The borescope can tell you a lot about the quality of a new custom rifle barrel and it reveals which type of rifling you have, be it cut, button, or hammer forged. The borescope is not only for firearm barrels, we have used it to look inside cases for flash hole burrs and inside sizing dies to identify scratches. The borescope’s usefulness applies wherever there is a need to see into a small space where you normally could not see.
A gunsmith uses his borescope to check his chambering, crowning, or the quality of a custom barrel. It clearly reveals good reasons why barrels should be replaced. A gunsmith can check the interior of a bolt to see if a striker is rubbing where it should not be.
For competition shooters we use the borescope to check the smoothness of a new bore, the quality of the chambering, the effectiveness of his cleaning routine, the results of fire-lapping, the wear in a throat, or the amount of heat cracking down a barrel.
This is a view looking down the bore of a new, unfired button-rifled stainless .204 Ruger barrel.
This view is looking into the throat of a just-chambered barrel. It is the same barrel as photo number 1. Note how the rifling land diameter is not concentric with groove diameter.
These photos corroborate the evidence of non-concentric lands and grooves shown in photo number 2. In photo number 3, the bottom of the groove has been completely cut away. In photo number 4, taken at the opposite side of the barrel the bottom of the groove was not even touched by the chambering reamer during chambering, a barrel is spinning and the chambering reamer is stationary.
Even if the reamer is not true, or not in true alignment, the hole it makes would be the same all-around. In this instance it is not, revealing the barrel anomaly.
This is a close-up view of the same button-rifled barrel. The small evenly spaced lines are at right angles to the rifling. The small dark lines are reamer marks.
Between the small dark lines are the wider top edges of the reamer marks that have been ironed flat by the rifling button. With a Hawkeye you can even see the direction that the reamer marks have been ironed, laying them down like fish scales.

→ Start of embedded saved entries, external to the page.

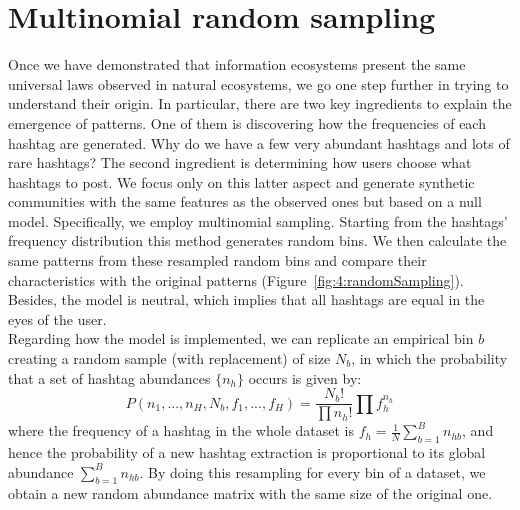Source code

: \section{Multinomial random sampling}
Once we have demonstrated that information ecosystems present the same universal laws observed in natural ecosystems, we go one step further in trying to understand their origin. In particular, there are two key ingredients to explain the emergence of patterns. One of them is discovering how the frequencies of each hashtag are generated. Why do we have a few very abundant hashtags and lots of rare hashtags? The second ingredient is determining how users choose what hashtags to post. We focus only on this latter aspect and generate synthetic communities with the same features as the observed ones but based on a null model. Specifically, we employ multinomial sampling. Starting from the hashtags' frequency distribution this method \cite{lego} generates random bins. We then calculate the same patterns from these resampled random bins and compare their characteristics with the original patterns (Figure~\ref{fig:4:randomSampling}).
Besides, the model is neutral, which implies that all hashtags are equal in the eyes of the user.\\

Regarding how the model is implemented, we can replicate an empirical bin $b$ creating a random sample (with replacement) of size $N_b$, in which the probability that a set of hashtag abundances $ \{n_{h}\}$ occurs is given by:
\begin{equation}
    P(n_1, ... , n_H, N_b, f_1, ... , f_H) = \frac{N_b!}{\prod n_h!} \prod f_h^{n_h}
    \label{eq:multinomial}
\end{equation}
 where the frequency of a hashtag in the whole dataset is $f_h = \frac{1}{N} \sum_{b=1}^B n_{hb}$, and hence the probability of a new hashtag extraction is proportional to its global abundance $\sum_{b = 1}^B n_{hb}$. By doing this resampling for every bin of a dataset, we obtain a new random abundance matrix with the same size of the original one.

Direction of bullet travel should be in the same direction of rifling button pull (or push). Otherwise you would be pushing a bullet against the “fish scales” when firing the rifle.
This view is looking into the shoulder and case neck recess of a rifle chamber. Note how the recess is uniform.
This is a photo of a just-cut rifle chamber looking directly into the side of the barrel at the leade of a rifling land.
Note the lower edge of the land with steel smeared into the shape of a ragged tab by the chambering reamer.
This barrel is heat cracked with the often-mentioned appearance of alligator skin or scaling and has some moly fouling.
Note the chip in the edge of the land at a point lower left of center in the photo.
This is a view of heat cracking in the bore
This illustrates throat erosion just forward of the case mouth.
This is an example of throat erosion.
This barrel is pitted from rust.
This barrel is literally plated with bullet jacket fouling.
This portion of this barrel is heat cracked and severely fouled with black moly from the buffets’ coating.
The three pictures below are of rifles cosmetically perfect externally but as the pictures show, all three barrels have defects. All three rifles were up for sale as clean working rifles!
.308 barrel bulge 0.007″ due to excessive lubricant left in the barrel and fired.
.243 win. First 100mm rifling has burnt out.